In such a situation, says McBratney, increasing yields might seem counterproductive. But, as he points out, it’s growing things, whether crops or indigenous flora, which produces “root biomass, which increases the carbon content” of the soil.
And returning carbon is key to maintaining healthy soils. A great deal of Australian agriculture takes place on fragile land that is inherently carbon-poor. Outside the West Australian wheat belt, there is no tougher farming country than the poor sands of WA’s West Midlands region, 400 km north of Perth. Bob Wilson’s cattle graze on the poorest. “Soil carbon is the guts in the soil,” says Wilson, who has farmed there for 35 years. “If we can build that up, then we can move that ahead.”
So McBratney prescribes growing more plant life as a way of managing and renewing our topsoils. But you can put the fertiliser back in the shed. The kind of crop management McBratney advocates is called carbon farming. For a start, it involves not ploughing in between harvests, and also resting pasture by rotating the grazing of livestock over a number of fields. He also recommends not tilling the soil, because, he says, not exposing damp sod to the sun can preserve as much as 50 to 75 mls of water annually in dry areas, and leaving crop stubble or deep-rooted native grasses undisturbed further helps to stop drying and erosion by wind.
Stubble, grass roots, and purpose-grown vegetation also re-carbonise the soil, encouraging soil biota (a hectare of land might contain 10 to 20 tonnes of the insects and microbe biota that populate your average patch) which in turn produce the nitrogen, phosphate, and sulphur necessary for plant life. In this way, chemicals and fertilisers are minimised, and a diversity of flora and fauna is encouraged.
Carbon farming not only protects land and water, but in turn protects peripheral ecosystems such as hedges or swamps that provide “eco-services” like water filtration or shelter for birds and fish, which add to the general health of the environment.

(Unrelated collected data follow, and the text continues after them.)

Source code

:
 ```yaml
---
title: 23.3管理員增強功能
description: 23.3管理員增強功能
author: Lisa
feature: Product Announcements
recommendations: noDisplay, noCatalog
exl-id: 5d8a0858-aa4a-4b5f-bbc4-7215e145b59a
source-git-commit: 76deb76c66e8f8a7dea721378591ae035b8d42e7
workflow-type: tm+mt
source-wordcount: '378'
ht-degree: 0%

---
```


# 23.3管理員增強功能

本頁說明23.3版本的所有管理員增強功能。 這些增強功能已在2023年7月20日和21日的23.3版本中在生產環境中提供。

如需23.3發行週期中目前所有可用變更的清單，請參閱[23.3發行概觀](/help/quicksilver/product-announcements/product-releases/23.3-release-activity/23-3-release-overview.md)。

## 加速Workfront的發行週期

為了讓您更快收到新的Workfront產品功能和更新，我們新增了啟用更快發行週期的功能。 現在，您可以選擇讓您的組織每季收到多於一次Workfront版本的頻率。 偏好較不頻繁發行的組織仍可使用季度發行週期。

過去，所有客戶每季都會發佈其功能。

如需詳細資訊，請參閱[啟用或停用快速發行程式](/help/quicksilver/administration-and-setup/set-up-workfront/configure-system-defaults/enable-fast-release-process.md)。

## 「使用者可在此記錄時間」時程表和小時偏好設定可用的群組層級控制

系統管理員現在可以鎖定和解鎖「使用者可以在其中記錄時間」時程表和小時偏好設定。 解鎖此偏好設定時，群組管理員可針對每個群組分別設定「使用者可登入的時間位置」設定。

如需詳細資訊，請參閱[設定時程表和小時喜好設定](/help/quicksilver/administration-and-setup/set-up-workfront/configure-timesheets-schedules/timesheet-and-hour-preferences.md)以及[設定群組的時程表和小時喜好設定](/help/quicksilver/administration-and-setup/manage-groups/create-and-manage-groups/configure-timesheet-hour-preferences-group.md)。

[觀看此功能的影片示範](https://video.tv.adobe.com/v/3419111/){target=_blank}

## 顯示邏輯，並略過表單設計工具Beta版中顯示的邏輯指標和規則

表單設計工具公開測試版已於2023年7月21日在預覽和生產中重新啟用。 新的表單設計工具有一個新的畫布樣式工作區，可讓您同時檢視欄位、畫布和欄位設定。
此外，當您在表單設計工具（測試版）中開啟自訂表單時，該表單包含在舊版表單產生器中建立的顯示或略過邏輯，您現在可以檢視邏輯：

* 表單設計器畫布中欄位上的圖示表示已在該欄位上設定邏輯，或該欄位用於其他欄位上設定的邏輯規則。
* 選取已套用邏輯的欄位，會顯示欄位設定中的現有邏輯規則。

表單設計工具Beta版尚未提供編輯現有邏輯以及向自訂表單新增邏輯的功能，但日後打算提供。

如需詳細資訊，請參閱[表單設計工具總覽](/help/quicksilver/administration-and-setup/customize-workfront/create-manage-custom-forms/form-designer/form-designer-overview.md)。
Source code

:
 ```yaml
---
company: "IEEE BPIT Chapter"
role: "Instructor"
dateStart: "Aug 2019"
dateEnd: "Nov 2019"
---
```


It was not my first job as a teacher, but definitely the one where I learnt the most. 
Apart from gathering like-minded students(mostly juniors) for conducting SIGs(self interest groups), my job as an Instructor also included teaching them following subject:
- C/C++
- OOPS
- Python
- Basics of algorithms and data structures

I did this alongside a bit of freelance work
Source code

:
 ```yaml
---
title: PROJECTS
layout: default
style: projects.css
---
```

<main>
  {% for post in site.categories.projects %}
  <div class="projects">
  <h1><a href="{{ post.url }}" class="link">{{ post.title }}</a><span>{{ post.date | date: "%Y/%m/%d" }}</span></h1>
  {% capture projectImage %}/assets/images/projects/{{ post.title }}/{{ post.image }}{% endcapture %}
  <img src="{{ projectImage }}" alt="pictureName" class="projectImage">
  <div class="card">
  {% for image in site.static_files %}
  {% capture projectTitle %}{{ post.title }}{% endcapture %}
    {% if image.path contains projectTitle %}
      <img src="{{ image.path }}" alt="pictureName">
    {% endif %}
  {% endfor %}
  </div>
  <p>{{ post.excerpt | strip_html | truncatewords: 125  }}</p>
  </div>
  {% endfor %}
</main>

These farms can become giant carbon sinks, producing soil organic carbon, an additional potential revenue stream for farmers in a stable carbon-trading system.
Much of Western Australian farming and grazing country was cleared after World War II. The fragile ecosystem was razed using de-commissioned army tanks. “Put a plough into this country,” says Wilson, “and the soil just blows away.” And that's what happened.
But for the past 20 years, Wilson’s cattle have grazed on tagasaste, a perennial deep-rooted legume shrub, which has been planted like hedgerows 10 metres apart, with local flora and weeds allowed to flourish in between, which maintains biodiversity. Over the past decade, as carbon farming-consciousness has increased, 100,000 hectares of tagasaste has been planted, and around 95 per cent of WA farmers now use no-till farming. “Our farmers are the leaders in these practices, because our soil is so fragile,” says Wilson, who believes that his year-round evergreens are actually building an active fertile base of humus that meets the Kyoto standards for carbon-neutral grazing.
Australia’s poor soil and damaging agricultural practices were singled out in Jared Diamond’s 2005 book Collapse, which gave a gloomy diagnosis for Australia’s agricultural future. For Australia to maintain the kind of food security now being sought abroad by China, let alone to play a part in the estimated 75 per cent boost in food production required to feed the world’s projected mid-century population, it will take more than just holding our ground. By actively boosting soil-carbon sequestration to at least match carbon loss, improving productivity, and building the health of the soil, Australia can have a secure, long-term agricultural industry. Underfoot, under-appreciated, and still misunderstood, the humble clod and his mate the humble worm, sit at the heart of that ambition.